Friday, April 3, 2009
Sanibel has been known for centuries as a shellers paradise. If you haven't met a sheller, or don't know what one is (I've never been introduced to anyone at a cocktail party as, "Ed, this is Jerry, he's a sheller,"), you will encounter dozens on the beaches of these tiny islands. It all began with the Calusa Indians, who used the shells for tools and weapons, and even the invading Europeans could not help but engage in the Sanibel stoop - the position of choice for examining the beds of skeletal remains of formerly-living mollusks.
In truth, you are less likely to engage the eye of a sheller, which is usually embroiled in examiningg the tideline for an elusive Junonia, than you are to get an eyeful of a sheller's hind end.
When I am not on this island, I am not a sheller, but even with a conscious effort not to be one, I find myself, like most visitors, struck with a compulsion to pull pockets full of chambered nautiluses and bivalves from the sand, return them to our rented condo, and then stuff them in a suitcase to carry back to New England. They leave the clothes in my suitcase smelling like a fish sandwich left in a puddle in the sun for three days. Inevitably, the shells, once so eagerly sought after, are cast into pile of gravel in my backyard.
Though there is some value still in finding a very rare, or very large shell, these days most of the shells themselves must be appreciated for their intrinsic value. No longer passable as wampum (though those days may come soon enough), or as with any trading value as an exotic in a European market (though those days may come again), or with any manufacturing value for things like mother-of-pearl (those days are probably gone), the shells are virtually worthless, unless you can figure out something to do with them, which some, who have a creative bent, have done along the beach.
There's always a tribute to nature and the sea itself.

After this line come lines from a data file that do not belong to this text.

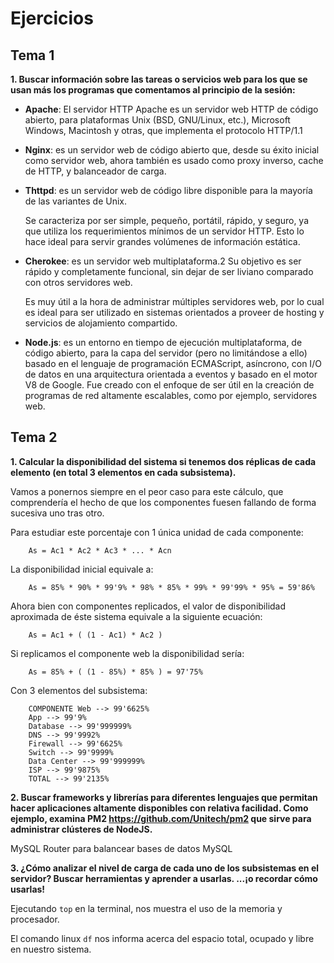 ﻿<H1>Ejercicios</H1>

<H2>Tema 1</H2>
<b>1. Buscar información sobre las tareas o servicios web para los que se usan más los programas que comentamos al
principio de la sesión:</b>

- <b>Apache</b>: El servidor HTTP Apache es un servidor web HTTP de código abierto, para plataformas Unix (BSD, GNU/Linux, etc.), Microsoft Windows, Macintosh y otras, que implementa el protocolo HTTP/1.1

- <b>Nginx</b>: es un servidor web de código abierto que, desde su éxito inicial como servidor web, ahora también es usado como proxy inverso, cache de HTTP, y balanceador de carga.

- <b>Thttpd</b>: es un servidor web de código libre disponible para la mayoría de las variantes de Unix.

    Se caracteriza por ser simple, pequeño, portátil, rápido, y seguro, ya que utiliza los requerimientos mínimos de un servidor HTTP. Esto lo hace ideal para servir grandes volúmenes de información estática.

- <b>Cherokee</b>: es un servidor web multiplataforma.2​ Su objetivo es ser rápido y completamente funcional, sin dejar de ser liviano comparado con otros servidores web.

    Es muy útil a la hora de administrar múltiples servidores web, por lo cual es ideal para ser utilizado en sistemas orientados a proveer de hosting y servicios de alojamiento compartido.

- <b>Node.js</b>: es un entorno en tiempo de ejecución multiplataforma, de código abierto, para la capa del servidor (pero no limitándose a ello) basado en el lenguaje de programación ECMAScript, asíncrono, con I/O de datos en una arquitectura orientada a eventos y basado en el motor V8 de Google. Fue creado con el enfoque de ser útil en la creación de programas de red altamente escalables, como por ejemplo, servidores web.


<H2>Tema 2</H2>

<b>1. Calcular la disponibilidad del sistema si tenemos dos
réplicas de cada elemento (en total 3 elementos en cada
subsistema).</b>

Vamos a ponernos siempre en el peor caso para este cálculo, que comprendería el hecho de que los componentes fuesen fallando de forma sucesiva uno tras otro.

Para estudiar este porcentaje con 1 única unidad de cada componente: 

        As = Ac1 * Ac2 * Ac3 * ... * Acn

La disponibilidad inicial equivale a:

        As = 85% * 90% * 99'9% * 98% * 85% * 99% * 99'99% * 95% = 59'86%

Ahora bien con componentes replicados, el valor de disponibilidad aproximada de éste sistema equivale a la siguiente ecuación:

        As = Ac1 + ( (1 - Ac1) * Ac2 )

Si replicamos el componente web la disponibilidad sería:

        As = 85% + ( (1 - 85%) * 85% ) = 97'75%

Con 3 elementos del subsistema: 

        COMPONENTE Web --> 99'6625% 
        App --> 99'9% 
        Database --> 99'999999% 
        DNS --> 99'9992% 
        Firewall --> 99'6625% 
        Switch --> 99'9999% 
        Data Center --> 99'999999% 
        ISP	--> 99'9875% 
        TOTAL --> 99'2135%

<b>2. Buscar frameworks y librerías para diferentes lenguajes que
permitan hacer aplicaciones altamente disponibles con
relativa facilidad. Como ejemplo, examina PM2 https://github.com/Unitech/pm2 que sirve para administrar clústeres de NodeJS.</b>

MySQL Router para balancear bases de datos MySQL

<b>3. ¿Cómo analizar el nivel de carga de cada uno de los
subsistemas en el servidor?
Buscar herramientas y aprender a usarlas.
...¡o recordar cómo usarlas!</b>

Ejecutando `top` en la terminal, nos muestra el uso de la memoria y procesador.

El comando linux `df` nos informa acerca del espacio total, ocupado y libre en nuestro sistema. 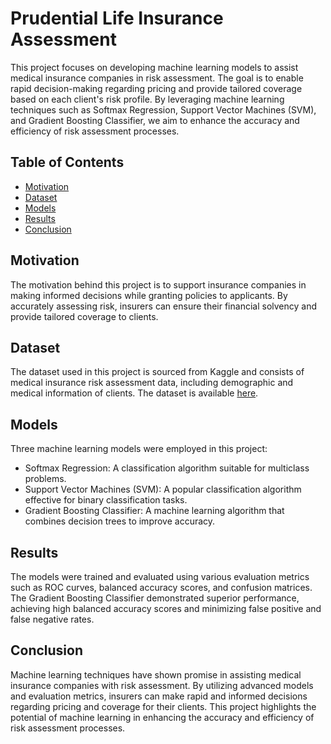 # Prudential Life Insurance Assessment

This project focuses on developing machine learning models to assist medical insurance companies in risk assessment. The goal is to enable rapid decision-making regarding pricing and provide tailored coverage based on each client's risk profile. By leveraging machine learning techniques such as Softmax Regression, Support Vector Machines (SVM), and Gradient Boosting Classifier, we aim to enhance the accuracy and efficiency of risk assessment processes.

## Table of Contents
- [Motivation](#motivation)
- [Dataset](#dataset)
- [Models](#models)
- [Results](#results)
- [Conclusion](#conclusion)

## Motivation
The motivation behind this project is to support insurance companies in making informed decisions while granting policies to applicants. By accurately assessing risk, insurers can ensure their financial solvency and provide tailored coverage to clients.

## Dataset
The dataset used in this project is sourced from Kaggle and consists of medical insurance risk assessment data, including demographic and medical information of clients. The dataset is available [here](https://www.kaggle.com/competitions/prudential-life-insurance-assessment/data).

## Models
Three machine learning models were employed in this project:
- Softmax Regression: A classification algorithm suitable for multiclass problems.
- Support Vector Machines (SVM): A popular classification algorithm effective for binary classification tasks.
- Gradient Boosting Classifier: A machine learning algorithm that combines decision trees to improve accuracy.

## Results
The models were trained and evaluated using various evaluation metrics such as ROC curves, balanced accuracy scores, and confusion matrices. The Gradient Boosting Classifier demonstrated superior performance, achieving high balanced accuracy scores and minimizing false positive and false negative rates.

## Conclusion
Machine learning techniques have shown promise in assisting medical insurance companies with risk assessment. By utilizing advanced models and evaluation metrics, insurers can make rapid and informed decisions regarding pricing and coverage for their clients. This project highlights the potential of machine learning in enhancing the accuracy and efficiency of risk assessment processes.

You can honor your country.
Or your state.
Or a Vegas casino.
Or the Easter bunny.
Or your sense of style.
But of course the most obvious honor, is man's tribute to the thing he finds most precious. And though man has erected a edifice honoring this thing before (Egyptian obelisks, the Washington monument, the Eiffel Tower, the Chrysler Building), he finds himself compelled to do it again, on the beach.